Cette mobilisation et cette vigilance doivent bien entendu être mises en œuvre dans l’ensemble des services publics, dans tous les lieux qui accueillent du public : crèches, établissements pénitentiaires, écoles ou hôpitaux, bref, tous les lieux d’accueil, notamment des publics vulnérables.

Au-delà de l’urgence, de cet épisode extrême qui devrait donc durer jusqu’à la fin de la semaine, nous pouvons faire, vous avez raison, un certain nombre de constats. Le premier est que de tels épisodes se succèdent à une fréquence de plus en plus élevée, de sorte que l’anormal, sous l’effet du réchauffement climatique, tend à devenir le normal. Au-delà des mesures d’urgences – légitimes mais insuffisantes –, nous devons donc, disais-je, nous adapter : adapter notre société, notre bâti, notre urbanisme, notre architecture et nos services publics, afin d’être à la hauteur de cette transformation déjà à l’œuvre, et qui continuera à produire ses effets.

Cela passe par une stratégie que nous avons mise en œuvre, et dont certaines dispositions, d’ailleurs, ont déjà été débattues dans cet hémicycle : je pense, par exemple, à celles de la loi ELAN – évolution du logement, de l’aménagement et du numérique – pour végétaliser certains bâtiments et assurer la prise en compte, dans les programmes d’urbanisme, de la nécessité de « rafraîchir » les villes.
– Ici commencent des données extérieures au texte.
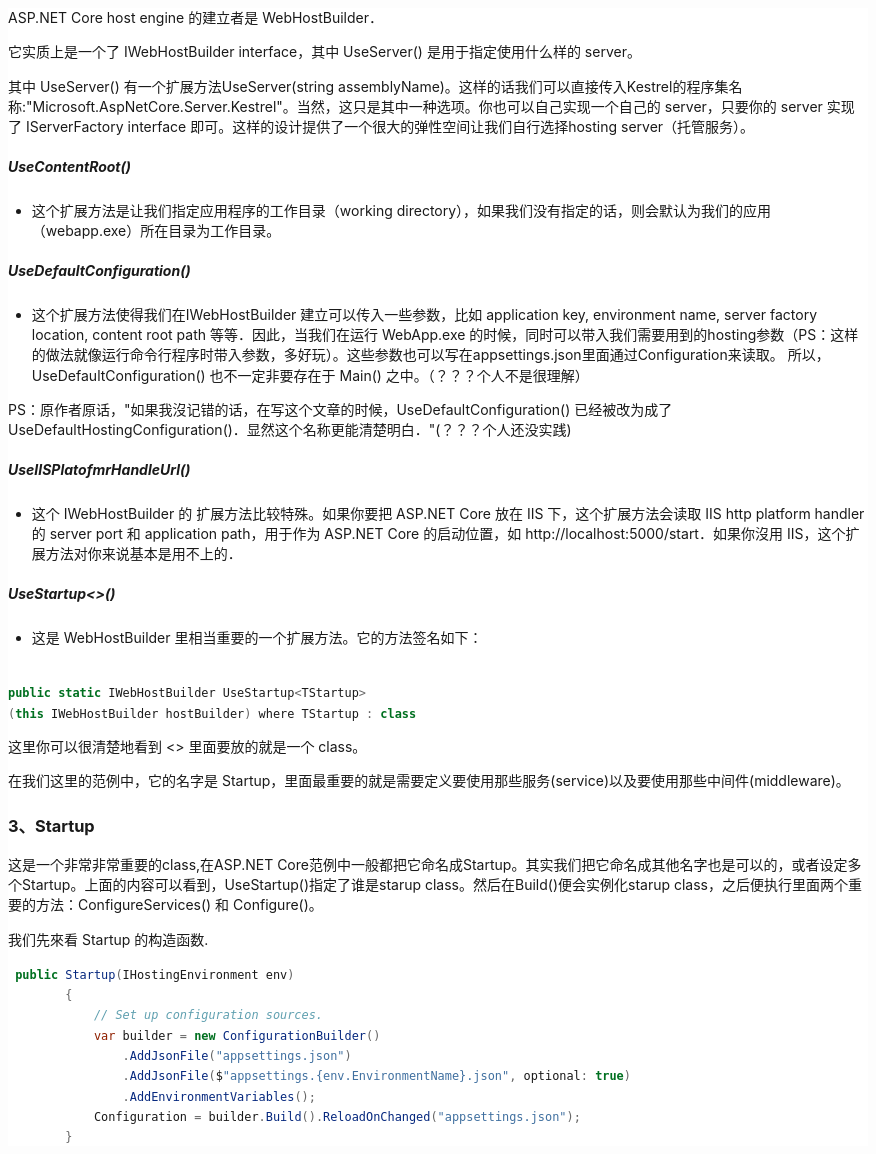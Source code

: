 ASP.NET Core host engine 的建立者是 WebHostBuilder．

它实质上是一个了 IWebHostBuilder interface，其中 UseServer() 是用于指定使用什么样的 server。

其中 UseServer() 有一个扩展方法UseServer(string assemblyName)。这样的话我们可以直接传入Kestrel的程序集名称:"Microsoft.AspNetCore.Server.Kestrel"。当然，这只是其中一种选项。你也可以自己实现一个自己的 server，只要你的 server 实现了 IServerFactory interface 即可。这样的设计提供了一个很大的弹性空间让我们自行选择hosting server（托管服务）。

##### UseContentRoot() 
- 这个扩展方法是让我们指定应用程序的工作目录（working directory），如果我们没有指定的话，则会默认为我们的应用（webapp.exe）所在目录为工作目录。

##### UseDefaultConfiguration() 
- 这个扩展方法使得我们在IWebHostBuilder 建立可以传入一些参数，比如 application key, environment name, server factory location, content root path 等等．因此，当我们在运行 WebApp.exe 的时候，同时可以带入我们需要用到的hosting参数（PS：这样的做法就像运行命令行程序时带入参数，多好玩）。这些参数也可以写在appsettings.json里面通过Configuration来读取。
所以，UseDefaultConfiguration() 也不一定非要存在于 Main() 之中。（？？？个人不是很理解）

PS：原作者原话，"如果我沒记错的话，在写这个文章的时候，UseDefaultConfiguration() 已经被改为成了UseDefaultHostingConfiguration()．显然这个名称更能清楚明白．"(？？？个人还没实践)


##### UseIISPlatofmrHandleUrl() 
- 这个 IWebHostBuilder 的 扩展方法比较特殊。如果你要把 ASP.NET Core 放在 IIS 下，这个扩展方法会读取 IIS http platform handler 的 server port 和 application path，用于作为 ASP.NET Core 的启动位置，如 http://localhost:5000/start．如果你沒用 IIS，这个扩展方法对你来说基本是用不上的．

##### UseStartup<>()

- 这是 WebHostBuilder 里相当重要的一个扩展方法。它的方法签名如下：

```csharp

public static IWebHostBuilder UseStartup<TStartup>
(this IWebHostBuilder hostBuilder) where TStartup : class

```
这里你可以很清楚地看到 <> 里面要放的就是一个 class。

在我们这里的范例中，它的名字是 Startup，里面最重要的就是需要定义要使用那些服务(service)以及要使用那些中间件(middleware)。


### 3、Startup
这是一个非常非常重要的class,在ASP.NET Core范例中一般都把它命名成Startup。其实我们把它命名成其他名字也是可以的，或者设定多个Startup。上面的内容可以看到，UseStartup()指定了谁是starup class。然后在Build()便会实例化starup class，之后便执行里面两个重要的方法：ConfigureServices() 和 Configure()。

我们先來看 Startup 的构造函数.

```csharp
 public Startup(IHostingEnvironment env)
        {
            // Set up configuration sources.
            var builder = new ConfigurationBuilder()
                .AddJsonFile("appsettings.json")
                .AddJsonFile($"appsettings.{env.EnvironmentName}.json", optional: true)
                .AddEnvironmentVariables();
            Configuration = builder.Build().ReloadOnChanged("appsettings.json");
        }
```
Troisième point : une fois que nous aurons adapté nos modes de vie, notre architecture et notre urbanisme à ces enjeux, nous devrons anticiper, et ce n’est pas le moindre d’entre de ces derniers, leur aggravation dans les années qui viennent. Nous le faisons, monsieur le président Chassaigne, à travers des mesures ambitieuses,…
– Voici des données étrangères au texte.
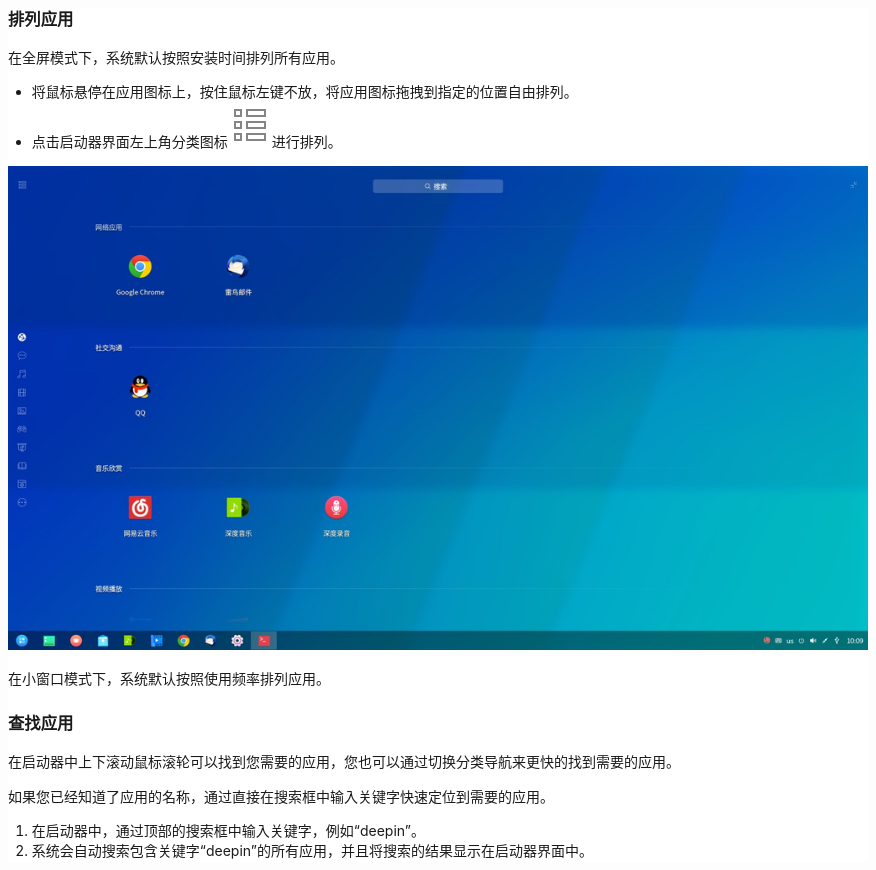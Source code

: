 

### 排列应用

在全屏模式下，系统默认按照安装时间排列所有应用。

- 将鼠标悬停在应用图标上，按住鼠标左键不放，将应用图标拖拽到指定的位置自由排列。
- 点击启动器界面左上角分类图标![category](icon/category_icon.svg)进行排列。

 ![1|sortapp](jpg/sortapp.jpg)

在小窗口模式下，系统默认按照使用频率排列应用。

### 查找应用

在启动器中上下滚动鼠标滚轮可以找到您需要的应用，您也可以通过切换分类导航来更快的找到需要的应用。

如果您已经知道了应用的名称，通过直接在搜索框中输入关键字快速定位到需要的应用。

1. 在启动器中，通过顶部的搜索框中输入关键字，例如“deepin”。
2. 系统会自动搜索包含关键字“deepin”的所有应用，并且将搜索的结果显示在启动器界面中。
M. Édouard Philippe, Premier ministre. …que vous connaissez très bien et qui, bien entendu, produiront leurs effets dans le temps. Celles-ci témoignent de la volonté du Gouvernement d’être à la hauteur des enjeux que j’évoquais.

Un dernier mot sur la possibilité de décider la gratuité totale des transports publics locaux – pourquoi seulement eux, d’ailleurs ? On pourrait imaginer de rendre gratuits l’ensemble des services publics. (M. François Ruffin approuve vivement et applaudit.)
Ce n’est pas le choix que nous faisons. Tout d’abord, la fixation des prix et tarifs des transports publics locaux résulte d’une décision locale, et vous vous insurgeriez sans doute si le Gouvernement venait s’immiscer dans les décisions et le fonctionnement des instances locales, des collectivités territoriales chargées de la gestion des transports. (Applaudissements sur plusieurs bancs du groupe LaREM.)
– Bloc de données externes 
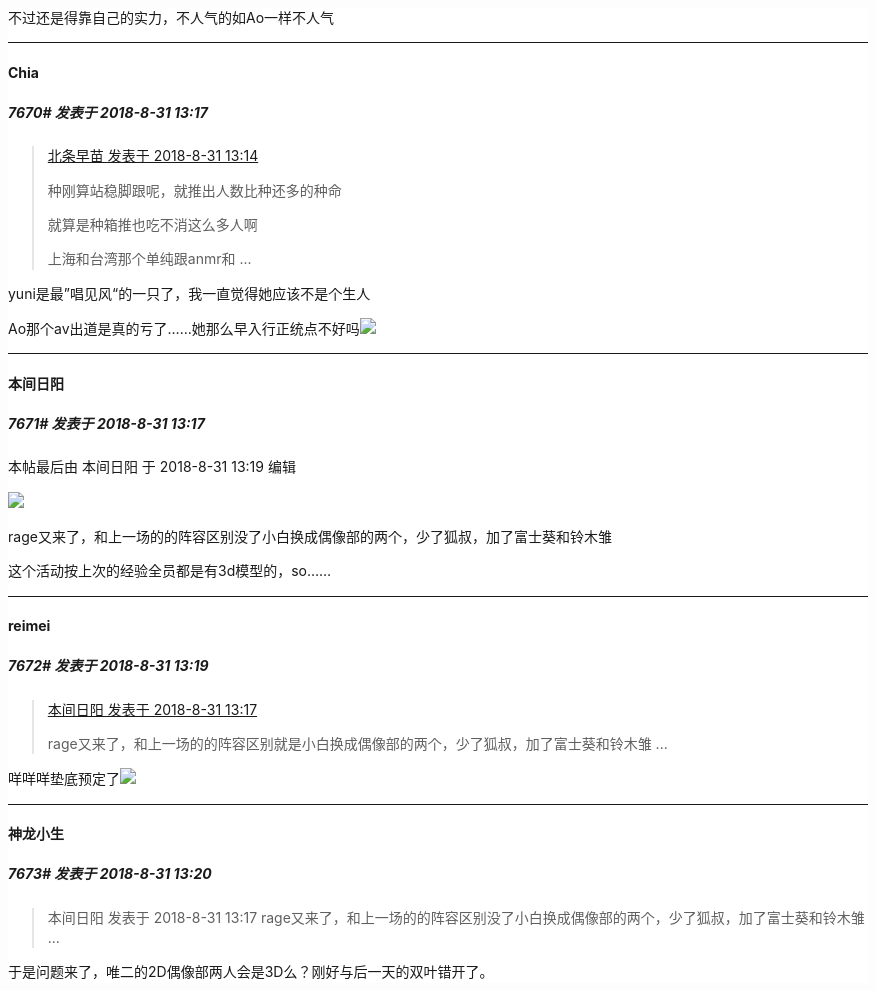 不过还是得靠自己的实力，不人气的如Ao一样不人气


*****

####  Chia  
##### 7670#       发表于 2018-8-31 13:17


<blockquote><a href="httphttps://bbs.saraba1st.com/2b/forum.php?mod=redirect&amp;goto=findpost&amp;pid=40821091&amp;ptid=1572644" target="_blank">北条早苗 发表于 2018-8-31 13:14</a>

种刚算站稳脚跟呢，就推出人数比种还多的种命

就算是种箱推也吃不消这么多人啊

上海和台湾那个单纯跟anmr和 ...</blockquote>
yuni是最”唱见风“的一只了，我一直觉得她应该不是个生人

Ao那个av出道是真的亏了……她那么早入行正统点不好吗<img src="https://static.saraba1st.com/image/smiley/face2017/067.png" referrerpolicy="no-referrer">


*****

####  本间日阳  
##### 7671#       发表于 2018-8-31 13:17


 本帖最后由 本间日阳 于 2018-8-31 13:19 编辑 

<img src="https://wx4.sinaimg.cn/mw1024/defdc513ly1fust2dwarhj20la0koqil.jpg" referrerpolicy="no-referrer">

rage又来了，和上一场的的阵容区别没了小白换成偶像部的两个，少了狐叔，加了富士葵和铃木雏

这个活动按上次的经验全员都是有3d模型的，so……


*****

####  reimei  
##### 7672#       发表于 2018-8-31 13:19


<blockquote><a href="httphttps://bbs.saraba1st.com/2b/forum.php?mod=redirect&amp;goto=findpost&amp;pid=40821126&amp;ptid=1572644" target="_blank">本间日阳 发表于 2018-8-31 13:17</a>

rage又来了，和上一场的的阵容区别就是小白换成偶像部的两个，少了狐叔，加了富士葵和铃木雏 ...</blockquote>
咩咩咩垫底预定了<img src="https://static.saraba1st.com/image/smiley/face2017/037.png" referrerpolicy="no-referrer">


*****

####  神龙小生  
##### 7673#       发表于 2018-8-31 13:20


<blockquote>本间日阳 发表于 2018-8-31 13:17
rage又来了，和上一场的的阵容区别没了小白换成偶像部的两个，少了狐叔，加了富士葵和铃木雏 ...</blockquote>
于是问题来了，唯二的2D偶像部两人会是3D么？刚好与后一天的双叶错开了。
Il leur appartiendra, si elles le souhaitent, de prendre des décisions en ce sens, comme l’ont déjà fait certaines d’entre elles.

Notre choix s’est porté sur des mesures d’urgence qui facilitent la circulation alternée, évitent l’accès, au sein des zones très denses, des véhicules les plus polluants pendant les pics de pollution liés aux fortes chaleurs.

Urgence, vigilance, adaptation, prévention : c’est en nous mobilisant sur tous ces aspects, monsieur le président Chassaigne, que nous serons à la hauteur des enjeux. Ceux-ci sont considérables et, nous le savons, ils n’iront pas diminuant au cours des années qui viennent. (Applaudissements sur les bancs du groupe LaREM et sur plusieurs bancs du groupe MODEM.)